HOW TO COMPLETE THIS TASK> Filtering the records below, copy only those lines that include the word "nvim".

SUPPLIED DATA>
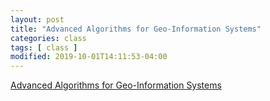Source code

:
 ```yaml
---
layout: post
title: "Advanced Algorithms for Geo-Information Systems"
categories: class
tags: [ class ]
modified: 2019-10-01T14:11:53-04:00
---
```





[Advanced Algorithms for Geo-Information Systems](https://basis.uni-bonn.de/qisserver/rds?state=verpublish&status=init&vmfile=no&publishid=162128&moduleCall=webInfo&publishConfFile=webInfo&publishSubDir=veranstaltung)
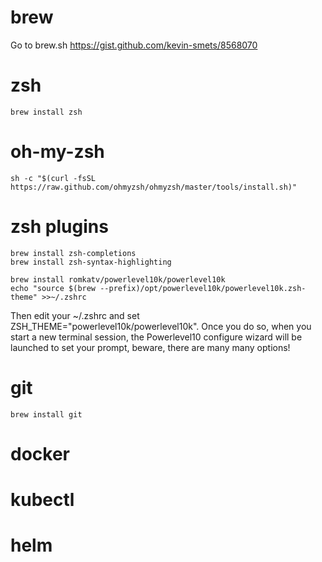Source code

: # brew
Go to brew.sh
https://gist.github.com/kevin-smets/8568070
# zsh
```
brew install zsh
```

# oh-my-zsh
```
sh -c "$(curl -fsSL https://raw.github.com/ohmyzsh/ohmyzsh/master/tools/install.sh)"
```

# zsh plugins
```
brew install zsh-completions
brew install zsh-syntax-highlighting
```

```
brew install romkatv/powerlevel10k/powerlevel10k
echo "source $(brew --prefix)/opt/powerlevel10k/powerlevel10k.zsh-theme" >>~/.zshrc
```

Then edit your ~/.zshrc and set ZSH_THEME="powerlevel10k/powerlevel10k". Once you do so, when you start a new terminal session, the Powerlevel10 configure wizard will be launched to set your prompt, beware, there are many many options!

# git
```
brew install git
```

# docker

# kubectl

# helm


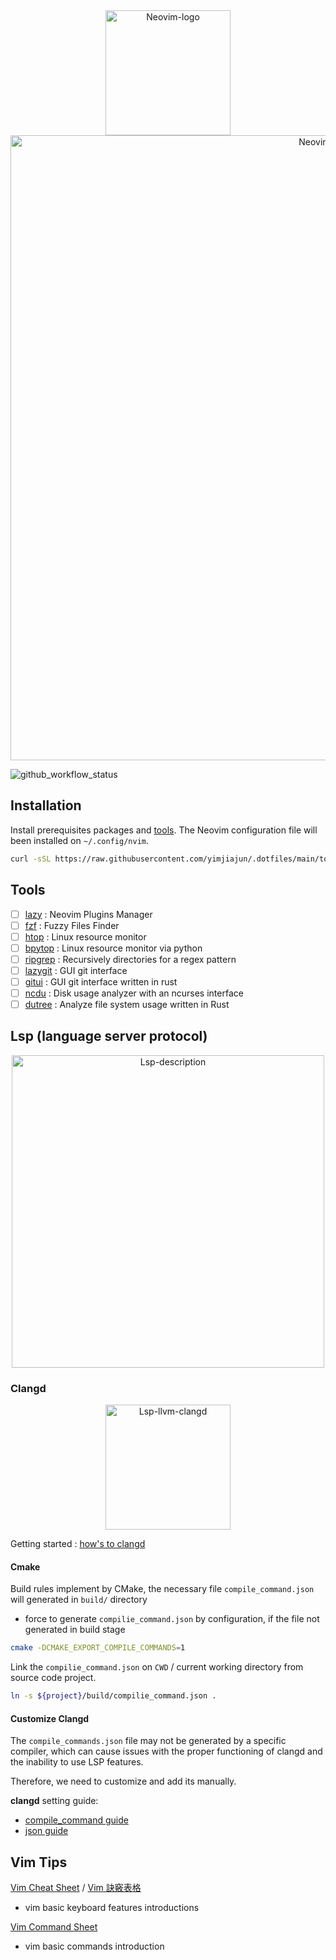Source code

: <div align="center">
  <img src="https://upload.wikimedia.org/wikipedia/commons/4/4f/Neovim-logo.svg" alt="Neovim-logo" width="200">
</div>

<div align="center">
  <img src="https://github.com/yimjiajun/neovim/wiki/images/neovim_home.png" alt="Neovim Home" width="1000">
</div>

![github_workflow_status](https://github.com/yimjiajun/neovim/actions/workflows/main.yml/badge.svg)

## Installation

Install prerequisites packages and [tools](#tools).
The Neovim configuration file will been installed on `~/.config/nvim`.

```bash
curl -sSL https://raw.githubusercontent.com/yimjiajun/.dotfiles/main/tools/nvim.sh | bash
```

## Tools

- [ ] [lazy](https://github.com/folke/lazy.nvim) : Neovim Plugins Manager
- [ ] [fzf](https://github.com/junegunn/fzf) : Fuzzy Files Finder
- [ ] [htop](https://htop.dev/) : Linux resource monitor
- [ ] [bpytop](https://github.com/aristocratos/bpytop) : Linux resource monitor via python
- [ ] [ripgrep](https://github.com/BurntSushi/ripgrep) : Recursively directories for a regex pattern
- [ ] [lazygit](https://github.com/jesseduffield/lazygit) : GUI git interface
- [ ] [gitui](https://github.com/extrawurst/gitui) : GUI git interface written in rust
- [ ] [ncdu](https://dev.yorhel.nl/ncdu) : Disk usage analyzer with an ncurses interface
- [ ] [dutree](https://github.com/nachoparker/dutree) :  Analyze file system usage written in Rust

## Lsp (language server protocol)

<div align="center">
  <img src="https://matklad.github.io/assets/LSP-MxN.png" alt="Lsp-description" width="500"/>
</div>

### Clangd

<div align="center">
  <img src="https://llvm.org/img/LLVMWyvernBig.png" alt="Lsp-llvm-clangd" width="200">
</div>

Getting started : [how's to clangd](https://clangd.llvm.org/installation#compile_commandsjson)

#### Cmake

Build rules implement by CMake,
 the necessary file `compile_command.json` will generated in  `build/` directory

- force to generate `compilie_command.json` by configuration, if the file not generated in build stage

```bash
cmake -DCMAKE_EXPORT_COMPILE_COMMANDS=1
```

Link the `compilie_command.json` on `CWD` / current working directory from source code project.

```bash
ln -s ${project}/build/compilie_command.json .
```

#### Customize Clangd

The `compile_commands.json` file may not be generated by a specific compiler,
 which can cause issues with the proper functioning of clangd and the inability to use LSP features. 

Therefore, we need to customize and add its manually.

**clangd** setting guide:

- [compile_command guide](https://github.com/neovim/nvim-lspconfig/blob/master/doc/server_configurations.md#clangd)
- [json guide](https://clang.llvm.org/docs/JSONCompilationDatabase.html)

## Vim Tips

[Vim Cheat Sheet](https://vim.rtorr.com) / [Vim 訣竅表格](https://vim.rtorr.com/lang/zh_tw)

- vim basic keyboard features introductions

[Vim Command Sheet](https://vimhelp.org/index.txt.html#ex-cmd-index)

- vim basic commands introduction
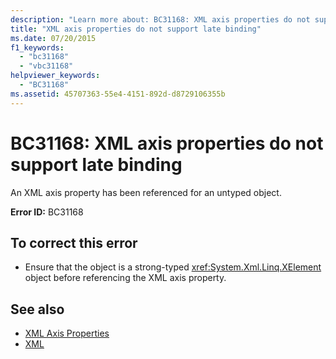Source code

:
 ```yaml
---
description: "Learn more about: BC31168: XML axis properties do not support late binding"
title: "XML axis properties do not support late binding"
ms.date: 07/20/2015
f1_keywords:
  - "bc31168"
  - "vbc31168"
helpviewer_keywords:
  - "BC31168"
ms.assetid: 45707363-55e4-4151-892d-d8729106355b
---
```

# BC31168: XML axis properties do not support late binding

An XML axis property has been referenced for an untyped object.

 **Error ID:** BC31168

## To correct this error

- Ensure that the object is a strong-typed <xref:System.Xml.Linq.XElement> object before referencing the XML axis property.

## See also

- [XML Axis Properties](../xml-axis/index.md)
- [XML](../../programming-guide/language-features/xml/index.md)
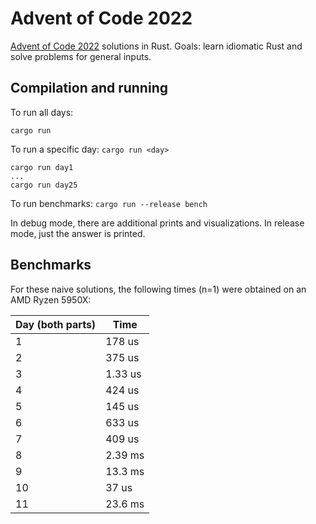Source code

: # Advent of Code 2022

[Advent of Code 2022](https://adventofcode.com/2022) solutions in Rust. Goals: learn idiomatic Rust and solve problems for general inputs.

## Compilation and running

To run all days:
```
cargo run
```

To run a specific day: `cargo run <day>`
```
cargo run day1
...
cargo run day25
```

To run benchmarks: `cargo run --release bench`

In debug mode, there are additional prints and visualizations. In release mode, just the answer is printed. 

## Benchmarks

For these naive solutions, the following times (n=1) were obtained on an AMD Ryzen 5950X:

| Day (both parts) | Time    |
|------------------|---------|
| 1                | 178 us  |
| 2                | 375 us  |
| 3                | 1.33 us |
| 4                | 424 us  |
| 5                | 145 us  |
| 6                | 633 us  |
| 7                | 409 us  |
| 8                | 2.39 ms |
| 9                | 13.3 ms |
| 10               | 37 us   |
| 11               | 23.6 ms |
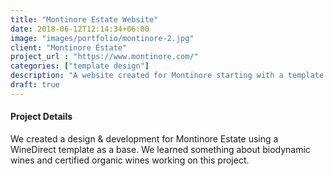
 ```yaml
---
title: "Montinore Estate Website"
date: 2018-06-12T12:14:34+06:00
image: "images/portfolio/montinore-2.jpg"
client: "Montinore Estate"
project_url : "https://www.montinore.com/"
categories: ["template design"]
description: "A website created for Montinore starting with a template."
draft: true
---
```


#### Project Details

We created a design & development for Montinore Estate using a WineDirect template as a base. We learned something about biodynamic wines and certified organic wines working on this project.
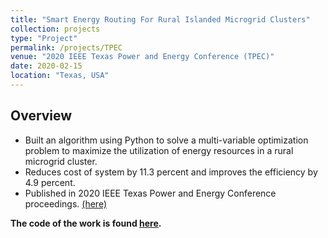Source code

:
 ```yaml
---
title: "Smart Energy Routing For Rural Islanded Microgrid Clusters"
collection: projects
type: "Project"
permalink: /projects/TPEC
venue: "2020 IEEE Texas Power and Energy Conference (TPEC)"
date: 2020-02-15
location: "Texas, USA"
--- 
```


## Overview

*	Built an algorithm using Python to solve a multi-variable optimization problem to maximize the utilization of energy resources in a rural microgrid cluster.
*	Reduces cost of system by 11.3 percent and improves the efficiency by 4.9 percent.
*	Published in 2020 IEEE Texas Power and Energy Conference proceedings. [(here)](https://ieeexplore.ieee.org/document/9042508) <br>

**The code of the work is found [here](https://github.com/marjerie/Energy-Routing-Algorithm-For-Microgrid-Clusters).**
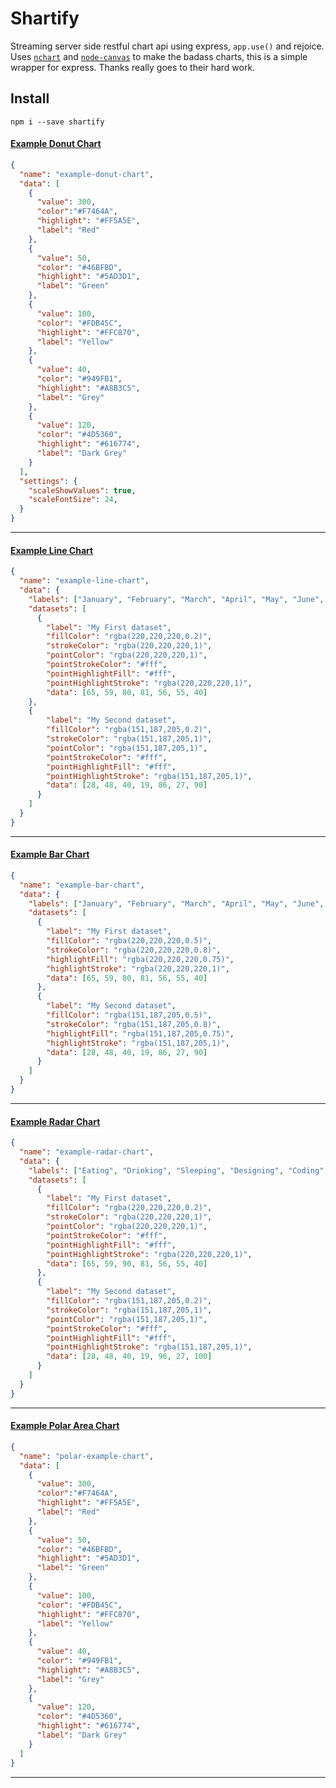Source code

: # Shartify
Streaming server side restful chart api using express, `app.use()` and rejoice.  Uses [`nchart`](https://github.com/my-archives/nchart) and [`node-canvas`](https://github.com/chartjs/Chart.js) to make the badass charts, this is a simple wrapper for express.  Thanks really goes to their hard work.

## Install
`npm i --save shartify`

#### [Example Donut Chart](https://github.com/chartjs/Chart.js/blob/v1.1.1/docs/05-Pie-Doughnut-Chart.md)
```json
{
  "name": "example-donut-chart",
  "data": [
    {
      "value": 300,
      "color":"#F7464A",
      "highlight": "#FF5A5E",
      "label": "Red"
    },
    {
      "value": 50,
      "color": "#46BFBD",
      "highlight": "#5AD3D1",
      "label": "Green"
    },
    {
      "value": 100,
      "color": "#FDB45C",
      "highlight": "#FFC870",
      "label": "Yellow"
    },
    {
      "value": 40,
      "color": "#949FB1",
      "highlight": "#A8B3C5",
      "label": "Grey"
    },
    {
      "value": 120,
      "color": "#4D5360",
      "highlight": "#616774",
      "label": "Dark Grey"
    }
  ],
  "settings": {
    "scaleShowValues": true,
    "scaleFontSize": 24,
  }
}
```

----

#### [Example Line Chart](https://github.com/chartjs/Chart.js/blob/v1.1.1/docs/01-Line-Chart.md)
```json
{
  "name": "example-line-chart",
  "data": {
    "labels": ["January", "February", "March", "April", "May", "June", "July"],
    "datasets": [
      {
        "label": "My First dataset",
        "fillColor": "rgba(220,220,220,0.2)",
        "strokeColor": "rgba(220,220,220,1)",
        "pointColor": "rgba(220,220,220,1)",
        "pointStrokeColor": "#fff",
        "pointHighlightFill": "#fff",
        "pointHighlightStroke": "rgba(220,220,220,1)",
        "data": [65, 59, 80, 81, 56, 55, 40]
    },
    {
        "label": "My Second dataset",
        "fillColor": "rgba(151,187,205,0.2)",
        "strokeColor": "rgba(151,187,205,1)",
        "pointColor": "rgba(151,187,205,1)",
        "pointStrokeColor": "#fff",
        "pointHighlightFill": "#fff",
        "pointHighlightStroke": "rgba(151,187,205,1)",
        "data": [28, 48, 40, 19, 86, 27, 90]
      }
    ]
  }
}
```
----


#### [Example Bar Chart](https://github.com/chartjs/Chart.js/blob/v1.1.1/docs/02-Bar-Chart.md)
```json
{
  "name": "example-bar-chart",
  "data": {
    "labels": ["January", "February", "March", "April", "May", "June", "July"],
    "datasets": [
      {
        "label": "My First dataset",
        "fillColor": "rgba(220,220,220,0.5)",
        "strokeColor": "rgba(220,220,220,0.8)",
        "highlightFill": "rgba(220,220,220,0.75)",
        "highlightStroke": "rgba(220,220,220,1)",
        "data": [65, 59, 80, 81, 56, 55, 40]
      },
      {
        "label": "My Second dataset",
        "fillColor": "rgba(151,187,205,0.5)",
        "strokeColor": "rgba(151,187,205,0.8)",
        "highlightFill": "rgba(151,187,205,0.75)",
        "highlightStroke": "rgba(151,187,205,1)",
        "data": [28, 48, 40, 19, 86, 27, 90]
      }
    ]
  }
}
```
----


#### [Example Radar Chart](https://github.com/chartjs/Chart.js/blob/v1.1.1/docs/03-Radar-Chart.md)
```json
{
  "name": "example-radar-chart",
  "data": {
    "labels": ["Eating", "Drinking", "Sleeping", "Designing", "Coding", "Cycling", "Running"],
    "datasets": [
      {
        "label": "My First dataset",
        "fillColor": "rgba(220,220,220,0.2)",
        "strokeColor": "rgba(220,220,220,1)",
        "pointColor": "rgba(220,220,220,1)",
        "pointStrokeColor": "#fff",
        "pointHighlightFill": "#fff",
        "pointHighlightStroke": "rgba(220,220,220,1)",
        "data": [65, 59, 90, 81, 56, 55, 40]
      },
      {
        "label": "My Second dataset",
        "fillColor": "rgba(151,187,205,0.2)",
        "strokeColor": "rgba(151,187,205,1)",
        "pointColor": "rgba(151,187,205,1)",
        "pointStrokeColor": "#fff",
        "pointHighlightFill": "#fff",
        "pointHighlightStroke": "rgba(151,187,205,1)",
        "data": [28, 48, 40, 19, 96, 27, 100]
      }
    ]
  }
}
```
----


#### [Example Polar Area Chart](https://github.com/chartjs/Chart.js/blob/v1.1.1/docs/04-Polar-Area-Chart.md)
```json
{
  "name": "polar-example-chart",
  "data": [
    {
      "value": 300,
      "color":"#F7464A",
      "highlight": "#FF5A5E",
      "label": "Red"
    },
    {
      "value": 50,
      "color": "#46BFBD",
      "highlight": "#5AD3D1",
      "label": "Green"
    },
    {
      "value": 100,
      "color": "#FDB45C",
      "highlight": "#FFC870",
      "label": "Yellow"
    },
    {
      "value": 40,
      "color": "#949FB1",
      "highlight": "#A8B3C5",
      "label": "Grey"
    },
    {
      "value": 120,
      "color": "#4D5360",
      "highlight": "#616774",
      "label": "Dark Grey"
    }
  ]
}
```

----
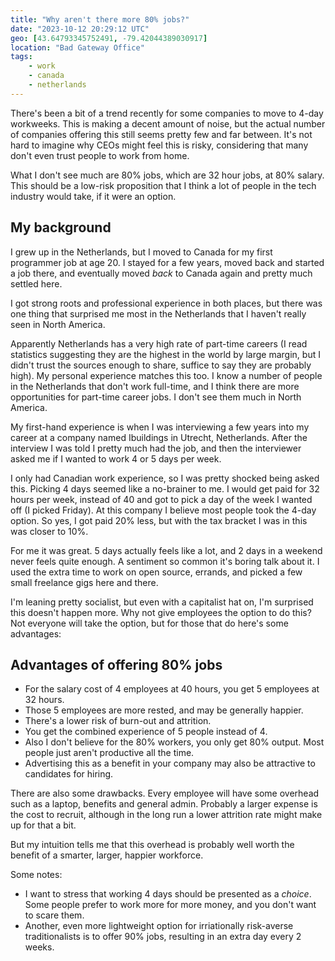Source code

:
 ```yaml
---
title: "Why aren't there more 80% jobs?"
date: "2023-10-12 20:29:12 UTC"
geo: [43.64793345752491, -79.42044389030917]
location: "Bad Gateway Office"
tags:
    - work
    - canada
    - netherlands
---
```


There's been a bit of a trend recently for some companies to move to 4-day
workweeks. This is making a decent amount of noise, but the actual number of
companies offering this still seems pretty few and far between. It's not hard
to imagine why CEOs might feel this is risky, considering that many don't even
trust people to work from home.

What I don't see much are 80% jobs, which are 32 hour jobs, at 80% salary.
This should be a low-risk proposition that I think a lot of people in the tech
industry would take, if it were an option.

My background
-------------

I grew up in the Netherlands, but I moved to Canada for my first programmer
job at age 20. I stayed for a few years, moved back and started a job there,
and eventually moved _back_ to Canada again and pretty much settled here.

I got strong roots and professional experience in both places, but there was
one thing that surprised me most in the Netherlands that I haven't really seen
in North America.

Apparently Netherlands has a very high rate of part-time careers (I read
statistics suggesting they are the highest in the world by large margin, but
I didn't trust the sources enough to share, suffice to say they are probably
high). My personal experience matches this too. I know a number of people in
the Netherlands that don't work full-time, and I think there are more opportunities
for part-time career jobs. I don't see them much in North America.

My first-hand experience is when I was interviewing a few years into my
career at a company named Ibuildings in Utrecht, Netherlands. After the
interview I was told I pretty much had the job, and then the interviewer
asked me if I wanted to work 4 or 5 days per week.

I only had Canadian work experience, so I was pretty shocked being asked
this. Picking 4 days seemed like a no-brainer to me.
I would get paid for 32 hours per week, instead of 40 and got to pick a
day of the week I wanted off (I picked Friday). At this company
I believe most people took the 4-day option. So yes, I got paid 20% less,
but with the tax bracket I was in this was closer to 10%.

For me it was great. 5 days actually feels like a lot, and 2 days in a
weekend never feels quite enough. A sentiment so common it's boring talk
about it. I used the extra time to work on open source, errands, and picked
a few small freelance gigs here and there.

I'm leaning pretty socialist, but even with a capitalist hat on, I'm
surprised this doesn't happen more. Why not give employees the option to
do this? Not everyone will take the option, but for those that do here's some
advantages:

Advantages of offering 80% jobs
-------------------------------

* For the salary cost of 4 employees at 40 hours, you get 5 employees at 32
  hours.
* Those 5 employees are more rested, and may be generally happier.
* There's a lower risk of burn-out and attrition.
* You get the combined experience of 5 people instead of 4.
* Also I don't believe for the 80% workers, you only get 80% output. Most
  people just aren't productive all the time.
* Advertising this as a benefit in your company may also be attractive to
  candidates for hiring.

There are also some drawbacks. Every employee will have some overhead such as
a laptop, benefits and general admin. Probably a larger expense is the cost
to recruit, although in the long run a lower attrition rate might make up for
that a bit.

But my intuition tells me that this overhead is probably well worth the
benefit of a smarter, larger, happier workforce.

Some notes:

* I want to stress that working 4 days should be presented as a *choice*. Some
  people prefer to work more for more money, and you don't want to scare them.
* Another, even more lightweight option for irriationally risk-averse
  traditionalists is to offer 90% jobs, resulting in an extra day every 2
  weeks.
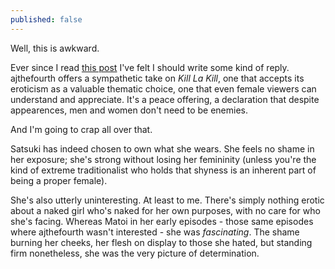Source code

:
 ```yaml
---
published: false
---
```


Well, this is awkward.

Ever since I read [this post](http://formeinfullbloom.wordpress.com/2013/10/17/what-not-to-wear-undressing-kill-la-kills-wardrobe-nsfw/) I've felt I should write some kind of reply. ajthefourth offers a sympathetic take on *Kill La Kill*, one that accepts its eroticism as a valuable thematic choice, one that even female viewers can understand and appreciate. It's a peace offering, a declaration that despite appearences, men and women don't need to be enemies.

And I'm going to crap all over that.

Satsuki has indeed chosen to own what she wears. She feels no shame in her exposure; she's strong without losing her femininity (unless you're the kind of extreme traditionalist who holds that shyness is an inherent part of being a proper female).

She's also utterly uninteresting. At least to me. There's simply nothing erotic about a naked girl who's naked for her own purposes, with no care for who she's facing. Whereas Matoi in her early episodes - those same episodes where ajthefourth wasn't interested - she was *fascinating*. The shame burning her cheeks, her flesh on display to those she hated, but standing firm nonetheless, she was the very picture of determination.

COMPLETED EXERCISE>
The Neovim configuration file will been installed on `~/.config/nvim`.
curl -sSL https://raw.githubusercontent.com/yimjiajun/.dotfiles/main/tools/nvim.sh | bash
- [ ] [lazy](https://github.com/folke/lazy.nvim) : Neovim Plugins Manager
- [compile_command guide](https://github.com/neovim/nvim-lspconfig/blob/master/doc/server_configurations.md#clangd)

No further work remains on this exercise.